From what we can see total billings on credit cards for New Zealand issued cards domestically was $29 billion over the last year. So, assuming merchant rates of 2-3%, $580 – 870 million dollars would be taken out of the small business economy and paid to schemes annually. If the schemes displace EFTPOS – that’ll go up to between $1.3 – $2.0 billion dollars.
If a meaningful percentage of transactions move from EFTPOS to scheme the Merchants will have to recover that fee. That morning coffee, paid for by cash or EFTPOS now, will go up. Across an economy that is inflationary.
Schemes do provide value. They allow people to spend now and therefore stimulate retail. Schemes do need to be compensated for risk. But the back of the envelope calculations show there is a lot of money at stake.
The mobile phone will be a key enabler for next generation payments. With mobile payments the contactless features are hosted on a phone. Importantly, the user is identified/authenticated on the phone before the payment is made – providing the speed and convenience of a contactless payment while still secure. Quite interesting as essentially the entering of the PIN (or mobile equivalent) is done off the critical path of the transaction. I.e. in the queue while you’re waiting to pay. Quite a nice process improvement.
The banks are of course terrified about Apple, Samsung and local Telcos as they play in mobile payments. These new players naturally see gaining a slice of the Payments pie as the prize. Merchants should be watching closely as the deal that shapes up will have a big impact on their costs.
Merchants should be sending a clear message to their banks that they should be working together to ensure the phone is a convenient security token for payments and not necessitate payments touched by mobile be subject to transaction fees.
Getting mobile payments right is foundation infrastructure and reduces payments friction in an economy. It’s too important to get wrong.
Banks, Handset providers, Telco’s and the Credit Card Scheme’s are hammering these issues out right now.
Banking on change
Payments New Zealand is the industry entity, owned by the banks, that manages the banking payments fabric in NZ.
In a complex and fast moving environment our goal is to get ahead of the curve and make sure our payment system is ready for the changes when they arrive. By including the groups and individuals that drive our industry on this journey we will ultimately make participation easier and reduce costs for all.

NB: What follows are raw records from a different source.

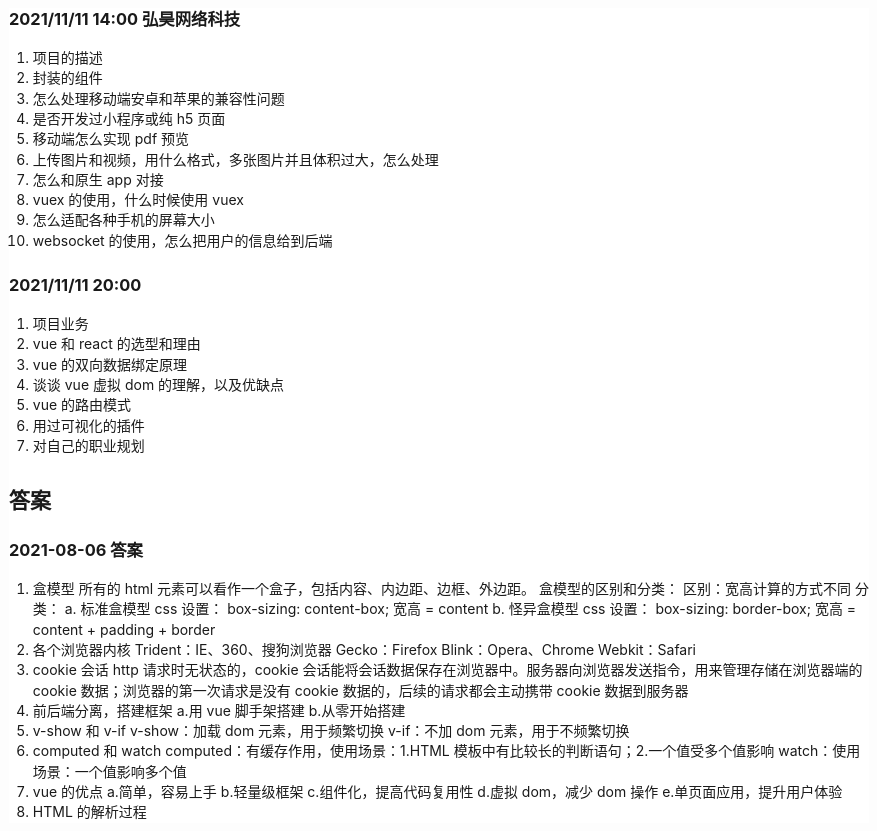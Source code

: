 ### 2021/11/11 14:00 弘昊网络科技

1. 项目的描述
2. 封装的组件
3. 怎么处理移动端安卓和苹果的兼容性问题
4. 是否开发过小程序或纯 h5 页面
5. 移动端怎么实现 pdf 预览
6. 上传图片和视频，用什么格式，多张图片并且体积过大，怎么处理
7. 怎么和原生 app 对接
8. vuex 的使用，什么时候使用 vuex
9. 怎么适配各种手机的屏幕大小
10. websocket 的使用，怎么把用户的信息给到后端

### 2021/11/11 20:00

1. 项目业务
2. vue 和 react 的选型和理由
3. vue 的双向数据绑定原理
4. 谈谈 vue 虚拟 dom 的理解，以及优缺点
5. vue 的路由模式
6. 用过可视化的插件
7. 对自己的职业规划

## 答案

### 2021-08-06 答案

1.  盒模型
    所有的 html 元素可以看作一个盒子，包括内容、内边距、边框、外边距。
    盒模型的区别和分类：
    区别：宽高计算的方式不同
    分类：
    a. 标准盒模型
    css 设置： box-sizing: content-box;
    宽高 = content
    b. 怪异盒模型
    css 设置： box-sizing: border-box;
    宽高 = content + padding + border
2.  各个浏览器内核
    Trident：IE、360、搜狗浏览器
    Gecko：Firefox
    Blink：Opera、Chrome
    Webkit：Safari
3.  cookie 会话
    http 请求时无状态的，cookie 会话能将会话数据保存在浏览器中。服务器向浏览器发送指令，用来管理存储在浏览器端的 cookie 数据；浏览器的第一次请求是没有 cookie 数据的，后续的请求都会主动携带 cookie 数据到服务器
4.  前后端分离，搭建框架
    a.用 vue 脚手架搭建
    b.从零开始搭建
5.  v-show 和 v-if
    v-show：加载 dom 元素，用于频繁切换
    v-if：不加 dom 元素，用于不频繁切换
6.  computed 和 watch
    computed：有缓存作用，使用场景：1.HTML 模板中有比较长的判断语句；2.一个值受多个值影响
    watch：使用场景：一个值影响多个值
7.  vue 的优点
    a.简单，容易上手
    b.轻量级框架
    c.组件化，提高代码复用性
    d.虚拟 dom，减少 dom 操作
    e.单页面应用，提升用户体验
8.  HTML 的解析过程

The banking industry is making progress on mobile payments. The objectives of the project include:
- Achieve a minimum level of security, interoperability, reliability and usability
- Ensure the on-going integrity of the domestic payment system
- Ensure that all stakeholders and participants continue to maintain trust and confidence in the system
- Establish a sustainable rules, standards and principles framework for the Mobile Payments eco-system to enable on-going evolution and innovation.
In addition to these objectives we believe the outcomes to Merchants need to be considered. For example …
- There be a way to pay and be paid with no percentage of a transaction fee, as EFTPOS works now.
- Fees are levied on the right party. When should the Consumer or Merchant pay?
- Consumers should benefit from deciding to pay directly (bank to bank) versus paying with credit.
This is a complex area so we’re not sure we have all this completely right (please let us know in the comments). But at this vital time we think it’s worth shining a light on the importance of mobile in payments and encourage the banks to work together.
We think having the benefits of EFTPOS in a mobile payments world is compelling.
If, with our small number of banks, we can develop a world class mobile payments mechanism. We’re uniquely positioned to get it right and become a test lab or case study for modern banking globally.